Your objective: An exact transcription of the data below, complete and unaltered, is the expected answer.

Dataset records:
* * *

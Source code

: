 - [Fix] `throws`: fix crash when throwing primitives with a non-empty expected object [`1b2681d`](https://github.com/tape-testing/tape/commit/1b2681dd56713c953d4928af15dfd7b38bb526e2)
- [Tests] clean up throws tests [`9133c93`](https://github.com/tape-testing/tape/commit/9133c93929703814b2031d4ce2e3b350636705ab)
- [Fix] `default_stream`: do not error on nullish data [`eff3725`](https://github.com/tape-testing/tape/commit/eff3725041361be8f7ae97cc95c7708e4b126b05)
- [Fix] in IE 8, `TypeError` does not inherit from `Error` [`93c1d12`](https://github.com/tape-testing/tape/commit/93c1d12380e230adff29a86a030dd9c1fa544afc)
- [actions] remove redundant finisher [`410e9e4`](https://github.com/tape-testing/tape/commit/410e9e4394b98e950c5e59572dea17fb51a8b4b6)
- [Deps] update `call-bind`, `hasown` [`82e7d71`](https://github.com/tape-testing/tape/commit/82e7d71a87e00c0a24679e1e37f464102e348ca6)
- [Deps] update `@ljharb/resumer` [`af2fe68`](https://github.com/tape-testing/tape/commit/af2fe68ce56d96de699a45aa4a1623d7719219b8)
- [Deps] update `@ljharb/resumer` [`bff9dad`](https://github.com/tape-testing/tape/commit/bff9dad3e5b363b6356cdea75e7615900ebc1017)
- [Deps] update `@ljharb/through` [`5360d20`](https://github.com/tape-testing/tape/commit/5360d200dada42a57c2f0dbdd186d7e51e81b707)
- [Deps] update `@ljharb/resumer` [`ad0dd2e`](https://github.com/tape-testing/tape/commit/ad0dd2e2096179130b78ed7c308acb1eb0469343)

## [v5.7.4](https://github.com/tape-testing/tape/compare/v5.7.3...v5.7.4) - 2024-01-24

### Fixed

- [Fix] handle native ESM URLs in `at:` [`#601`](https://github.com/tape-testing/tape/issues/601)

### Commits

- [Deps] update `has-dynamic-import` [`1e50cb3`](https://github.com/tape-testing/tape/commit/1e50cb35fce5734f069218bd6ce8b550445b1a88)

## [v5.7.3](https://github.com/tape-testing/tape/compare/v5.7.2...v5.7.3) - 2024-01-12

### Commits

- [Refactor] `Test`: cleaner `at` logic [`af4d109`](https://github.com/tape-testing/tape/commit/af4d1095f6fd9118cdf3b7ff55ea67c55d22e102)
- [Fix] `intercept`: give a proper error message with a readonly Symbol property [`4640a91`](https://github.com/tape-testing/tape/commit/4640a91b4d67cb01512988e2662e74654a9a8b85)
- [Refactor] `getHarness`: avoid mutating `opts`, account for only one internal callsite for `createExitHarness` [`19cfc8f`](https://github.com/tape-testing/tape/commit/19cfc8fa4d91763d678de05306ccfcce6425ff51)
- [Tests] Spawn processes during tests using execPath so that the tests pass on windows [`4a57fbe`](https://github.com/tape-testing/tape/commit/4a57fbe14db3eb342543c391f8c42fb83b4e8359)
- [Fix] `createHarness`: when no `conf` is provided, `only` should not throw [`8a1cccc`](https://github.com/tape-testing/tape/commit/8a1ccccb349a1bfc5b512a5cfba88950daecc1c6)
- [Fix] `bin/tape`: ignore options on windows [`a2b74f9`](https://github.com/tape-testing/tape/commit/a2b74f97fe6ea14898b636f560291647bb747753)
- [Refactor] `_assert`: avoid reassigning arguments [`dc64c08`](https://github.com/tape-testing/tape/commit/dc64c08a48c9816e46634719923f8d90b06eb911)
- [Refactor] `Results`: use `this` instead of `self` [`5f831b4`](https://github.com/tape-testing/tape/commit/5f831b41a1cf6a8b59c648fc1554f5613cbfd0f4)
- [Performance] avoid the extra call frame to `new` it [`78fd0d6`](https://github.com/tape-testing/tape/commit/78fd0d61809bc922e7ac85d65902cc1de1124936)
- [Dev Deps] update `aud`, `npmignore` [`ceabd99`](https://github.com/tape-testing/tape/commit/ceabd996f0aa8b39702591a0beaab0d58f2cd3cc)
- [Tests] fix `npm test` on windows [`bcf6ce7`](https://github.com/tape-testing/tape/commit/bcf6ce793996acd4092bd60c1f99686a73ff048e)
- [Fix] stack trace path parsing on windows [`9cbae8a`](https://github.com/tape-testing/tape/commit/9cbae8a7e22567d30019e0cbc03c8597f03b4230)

* * *

Expected answer:
Source code

: - [Fix] `throws`: fix crash when throwing primitives with a non-empty expected object [`1b2681d`](https://github.com/tape-testing/tape/commit/1b2681dd56713c953d4928af15dfd7b38bb526e2)
- [Tests] clean up throws tests [`9133c93`](https://github.com/tape-testing/tape/commit/9133c93929703814b2031d4ce2e3b350636705ab)
- [Fix] `default_stream`: do not error on nullish data [`eff3725`](https://github.com/tape-testing/tape/commit/eff3725041361be8f7ae97cc95c7708e4b126b05)
- [Fix] in IE 8, `TypeError` does not inherit from `Error` [`93c1d12`](https://github.com/tape-testing/tape/commit/93c1d12380e230adff29a86a030dd9c1fa544afc)
- [actions] remove redundant finisher [`410e9e4`](https://github.com/tape-testing/tape/commit/410e9e4394b98e950c5e59572dea17fb51a8b4b6)
- [Deps] update `call-bind`, `hasown` [`82e7d71`](https://github.com/tape-testing/tape/commit/82e7d71a87e00c0a24679e1e37f464102e348ca6)
- [Deps] update `@ljharb/resumer` [`af2fe68`](https://github.com/tape-testing/tape/commit/af2fe68ce56d96de699a45aa4a1623d7719219b8)
- [Deps] update `@ljharb/resumer` [`bff9dad`](https://github.com/tape-testing/tape/commit/bff9dad3e5b363b6356cdea75e7615900ebc1017)
- [Deps] update `@ljharb/through` [`5360d20`](https://github.com/tape-testing/tape/commit/5360d200dada42a57c2f0dbdd186d7e51e81b707)
- [Deps] update `@ljharb/resumer` [`ad0dd2e`](https://github.com/tape-testing/tape/commit/ad0dd2e2096179130b78ed7c308acb1eb0469343)

## [v5.7.4](https://github.com/tape-testing/tape/compare/v5.7.3...v5.7.4) - 2024-01-24

### Fixed

- [Fix] handle native ESM URLs in `at:` [`#601`](https://github.com/tape-testing/tape/issues/601)

### Commits

- [Deps] update `has-dynamic-import` [`1e50cb3`](https://github.com/tape-testing/tape/commit/1e50cb35fce5734f069218bd6ce8b550445b1a88)

## [v5.7.3](https://github.com/tape-testing/tape/compare/v5.7.2...v5.7.3) - 2024-01-12

### Commits

- [Refactor] `Test`: cleaner `at` logic [`af4d109`](https://github.com/tape-testing/tape/commit/af4d1095f6fd9118cdf3b7ff55ea67c55d22e102)
- [Fix] `intercept`: give a proper error message with a readonly Symbol property [`4640a91`](https://github.com/tape-testing/tape/commit/4640a91b4d67cb01512988e2662e74654a9a8b85)
- [Refactor] `getHarness`: avoid mutating `opts`, account for only one internal callsite for `createExitHarness` [`19cfc8f`](https://github.com/tape-testing/tape/commit/19cfc8fa4d91763d678de05306ccfcce6425ff51)
- [Tests] Spawn processes during tests using execPath so that the tests pass on windows [`4a57fbe`](https://github.com/tape-testing/tape/commit/4a57fbe14db3eb342543c391f8c42fb83b4e8359)
- [Fix] `createHarness`: when no `conf` is provided, `only` should not throw [`8a1cccc`](https://github.com/tape-testing/tape/commit/8a1ccccb349a1bfc5b512a5cfba88950daecc1c6)
- [Fix] `bin/tape`: ignore options on windows [`a2b74f9`](https://github.com/tape-testing/tape/commit/a2b74f97fe6ea14898b636f560291647bb747753)
- [Refactor] `_assert`: avoid reassigning arguments [`dc64c08`](https://github.com/tape-testing/tape/commit/dc64c08a48c9816e46634719923f8d90b06eb911)
- [Refactor] `Results`: use `this` instead of `self` [`5f831b4`](https://github.com/tape-testing/tape/commit/5f831b41a1cf6a8b59c648fc1554f5613cbfd0f4)
- [Performance] avoid the extra call frame to `new` it [`78fd0d6`](https://github.com/tape-testing/tape/commit/78fd0d61809bc922e7ac85d65902cc1de1124936)
- [Dev Deps] update `aud`, `npmignore` [`ceabd99`](https://github.com/tape-testing/tape/commit/ceabd996f0aa8b39702591a0beaab0d58f2cd3cc)
- [Tests] fix `npm test` on windows [`bcf6ce7`](https://github.com/tape-testing/tape/commit/bcf6ce793996acd4092bd60c1f99686a73ff048e)
- [Fix] stack trace path parsing on windows [`9cbae8a`](https://github.com/tape-testing/tape/commit/9cbae8a7e22567d30019e0cbc03c8597f03b4230)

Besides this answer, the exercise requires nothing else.